## Data section
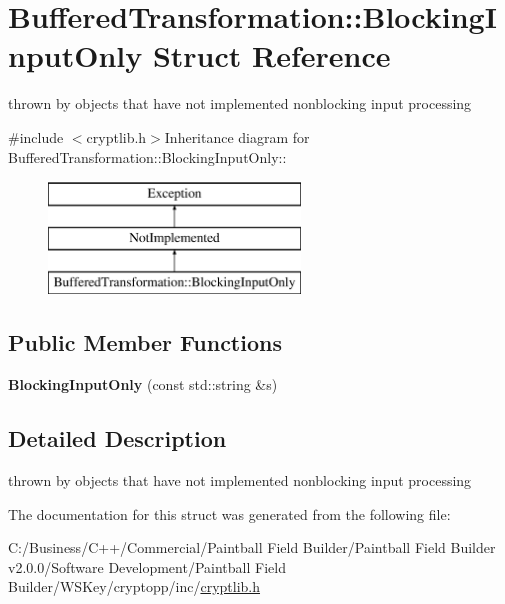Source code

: \hypertarget{struct_buffered_transformation_1_1_blocking_input_only}{
\section{BufferedTransformation::BlockingInputOnly Struct Reference}
\label{struct_buffered_transformation_1_1_blocking_input_only}
}


thrown by objects that have not implemented nonblocking input processing  


{\ttfamily \#include $<$cryptlib.h$>$}Inheritance diagram for BufferedTransformation::BlockingInputOnly::\begin{figure}[H]
\begin{center}
\leavevmode
\includegraphics[height=3cm]{struct_buffered_transformation_1_1_blocking_input_only}
\end{center}
\end{figure}
\subsection*{Public Member Functions}
\begin{DoxyCompactItemize}
\item 
\hypertarget{struct_buffered_transformation_1_1_blocking_input_only_a55cb3a986ad96a59f566d8b2ae65c561}{
{\bfseries BlockingInputOnly} (const std::string \&s)}
\label{struct_buffered_transformation_1_1_blocking_input_only_a55cb3a986ad96a59f566d8b2ae65c561}

\end{DoxyCompactItemize}


\subsection{Detailed Description}
thrown by objects that have not implemented nonblocking input processing 

The documentation for this struct was generated from the following file:\begin{DoxyCompactItemize}
\item 
C:/Business/C++/Commercial/Paintball Field Builder/Paintball Field Builder v2.0.0/Software Development/Paintball Field Builder/WSKey/cryptopp/inc/\hyperlink{cryptlib_8h}{cryptlib.h}\end{DoxyCompactItemize}
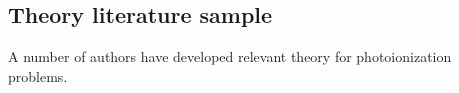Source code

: \subsection{Theory literature sample\label{sec:theory-lit}}

A number of authors have developed relevant theory for photoionization problems.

## Problem
In how many lines of the data does the string "processing" appear? Only the number should be given.

## Solution to this task
2